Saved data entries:
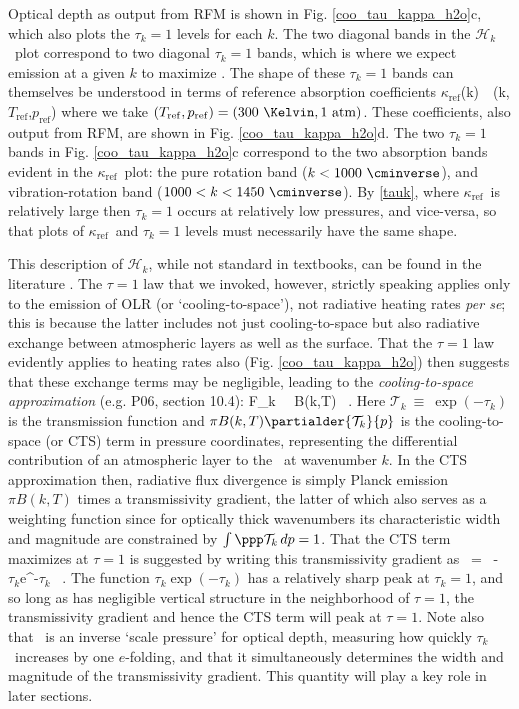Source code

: \documentclass[10pt]{article}
\newcommand{\trans}{\ensuremath{\mathcal{T}}}
\newcommand{\ch}{\ensuremath{\mathcal{H}}}
\newcommand{\chk}{\ensuremath{\ch_k}}
\newcommand{\tauk}{\ensuremath{\tau_k}}
\newcommand{\kapparef}{\ensuremath{\kappa_{\mathrm{ref}}}}
\newcommand{\Tref}{\ensuremath{T_{\mathrm{ref}}}}
\newcommand{\pref}{\ensuremath{p_{\mathrm{ref}}}}
\begin{document}
 Optical depth as output from RFM is shown in Fig. \ref{coo_tau_kappa_h2o}c, which also plots the $\tauk=1$ levels for each $k$. The two diagonal bands in the \chk\ plot correspond to two diagonal $\tauk=1$ bands, which is where we expect emission at a given $k$ to maximize \citep[e.g.][hereafter P06; we discuss the basis for this `$\tau=1$' law below]{petty2006}. The shape of these $\tauk=1$ bands can themselves be understood in terms of reference absorption coefficients 
 \beqn
  \kapparef(k)\ \equiv  \ \kappa(k,\Tref,\pref)
  \eeqn
  where we take $(\Tref,\pref)=(300\ \Kelvin, 1\ \text{atm})$. These coefficients, also output from RFM, are shown in  Fig. \ref{coo_tau_kappa_h2o}d. The two $\tauk=1$ bands  in Fig. \ref{coo_tau_kappa_h2o}c correspond to the two absorption bands evident in the \kapparef\ plot: the pure rotation band ($k < 1000\ \cminverse$), and vibration-rotation band ($1000 < k< 1450 \ \cminverse$). By \eqref{tauk}, where \kapparef\ is relatively large then $\tauk=1$  occurs at relatively low pressures,  and vice-versa, so that plots of \kapparef\ and $\tauk=1$ levels must necessarily have the same shape. 

This description of \chk, while not standard in textbooks, can be found in the literature \citep[e.g.][]{clough1992}. The $\tau=1$ law that we invoked, however, strictly speaking applies only to the emission of OLR (or `cooling-to-space'), not radiative heating rates \emph{per se}; this is because  the latter includes not just cooling-to-space but also radiative exchange between atmospheric layers as well as the surface. That the $\tau=1$ law evidently applies to heating rates also (Fig. \ref{coo_tau_kappa_h2o}) then suggests that these exchange terms may be negligible, leading to the  \emph{cooling-to-space approximation} (e.g. P06, section 10.4):  
\beqn
	\ppp F_k \ \approx \   \pi B(k,T) \partialder{\trans_k}{p} \  .
	\label{cts}
\eeqn
Here $\trans_k \ \equiv \ \exp(-\tauk)$ is the transmission function and $\pi B(k,T) \partialder{\trans_k}{p}$ is the cooling-to-space (or CTS) term in pressure coordinates, representing the differential contribution of an atmospheric layer to the \OLR\ at wavenumber $k$. In the CTS approximation then, radiative flux divergence is  simply Planck emission $\pi B(k,T)$ times a transmissivity gradient, the latter of which also serves as a weighting function since for optically thick wavenumbers its characteristic width and magnitude are constrained by $\int\ppp\trans_k \, dp = 1$. That the CTS term maximizes at $\tau=1$ is suggested by writing this transmissivity gradient as 
 \beqn
 	\partialder{\trans_k}{p} \ = \ -\partialder{\ln \tauk}{p} \tauk e^{-\tauk} \ .
	\label{trans_grad}
\eeqn
 The function $\tauk \exp(-\tauk)$ has a relatively sharp peak at $\tauk=1$, and so long as \partialder{\ln\tauk}{p}  has negligible vertical structure in the neighborhood of $\tau=1$, the transmissivity gradient and hence the CTS term will peak 
at $\tau=1$. Note also that \partialder{\ln\tauk}{p}\ is an inverse  `scale pressure' for optical depth, measuring how quickly \tauk\ increases by one $e$-folding, and that it simultaneously determines the width and magnitude of the transmissivity gradient. This quantity will play a key role in later sections.
\end{document}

* TASK *
Pictures stay out; the entries above are to be output exactly as given.

* WRITTEN RESPONSE *
Source code

: \documentclass[10pt]{article}
\newcommand{\trans}{\ensuremath{\mathcal{T}}}
\newcommand{\ch}{\ensuremath{\mathcal{H}}}
\newcommand{\chk}{\ensuremath{\ch_k}}
\newcommand{\tauk}{\ensuremath{\tau_k}}
\newcommand{\kapparef}{\ensuremath{\kappa_{\mathrm{ref}}}}
\newcommand{\Tref}{\ensuremath{T_{\mathrm{ref}}}}
\newcommand{\pref}{\ensuremath{p_{\mathrm{ref}}}}
\begin{document}
 Optical depth as output from RFM is shown in Fig. \ref{coo_tau_kappa_h2o}c, which also plots the $\tauk=1$ levels for each $k$. The two diagonal bands in the \chk\ plot correspond to two diagonal $\tauk=1$ bands, which is where we expect emission at a given $k$ to maximize \citep[e.g.][hereafter P06; we discuss the basis for this `$\tau=1$' law below]{petty2006}. The shape of these $\tauk=1$ bands can themselves be understood in terms of reference absorption coefficients 
 \beqn
  \kapparef(k)\ \equiv  \ \kappa(k,\Tref,\pref)
  \eeqn
  where we take $(\Tref,\pref)=(300\ \Kelvin, 1\ \text{atm})$. These coefficients, also output from RFM, are shown in  Fig. \ref{coo_tau_kappa_h2o}d. The two $\tauk=1$ bands  in Fig. \ref{coo_tau_kappa_h2o}c correspond to the two absorption bands evident in the \kapparef\ plot: the pure rotation band ($k < 1000\ \cminverse$), and vibration-rotation band ($1000 < k< 1450 \ \cminverse$). By \eqref{tauk}, where \kapparef\ is relatively large then $\tauk=1$  occurs at relatively low pressures,  and vice-versa, so that plots of \kapparef\ and $\tauk=1$ levels must necessarily have the same shape. 

This description of \chk, while not standard in textbooks, can be found in the literature \citep[e.g.][]{clough1992}. The $\tau=1$ law that we invoked, however, strictly speaking applies only to the emission of OLR (or `cooling-to-space'), not radiative heating rates \emph{per se}; this is because  the latter includes not just cooling-to-space but also radiative exchange between atmospheric layers as well as the surface. That the $\tau=1$ law evidently applies to heating rates also (Fig. \ref{coo_tau_kappa_h2o}) then suggests that these exchange terms may be negligible, leading to the  \emph{cooling-to-space approximation} (e.g. P06, section 10.4):  
\beqn
	\ppp F_k \ \approx \   \pi B(k,T) \partialder{\trans_k}{p} \  .
	\label{cts}
\eeqn
Here $\trans_k \ \equiv \ \exp(-\tauk)$ is the transmission function and $\pi B(k,T) \partialder{\trans_k}{p}$ is the cooling-to-space (or CTS) term in pressure coordinates, representing the differential contribution of an atmospheric layer to the \OLR\ at wavenumber $k$. In the CTS approximation then, radiative flux divergence is  simply Planck emission $\pi B(k,T)$ times a transmissivity gradient, the latter of which also serves as a weighting function since for optically thick wavenumbers its characteristic width and magnitude are constrained by $\int\ppp\trans_k \, dp = 1$. That the CTS term maximizes at $\tau=1$ is suggested by writing this transmissivity gradient as 
 \beqn
 	\partialder{\trans_k}{p} \ = \ -\partialder{\ln \tauk}{p} \tauk e^{-\tauk} \ .
	\label{trans_grad}
\eeqn
 The function $\tauk \exp(-\tauk)$ has a relatively sharp peak at $\tauk=1$, and so long as \partialder{\ln\tauk}{p}  has negligible vertical structure in the neighborhood of $\tau=1$, the transmissivity gradient and hence the CTS term will peak 
at $\tau=1$. Note also that \partialder{\ln\tauk}{p}\ is an inverse  `scale pressure' for optical depth, measuring how quickly \tauk\ increases by one $e$-folding, and that it simultaneously determines the width and magnitude of the transmissivity gradient. This quantity will play a key role in later sections.
\end{document}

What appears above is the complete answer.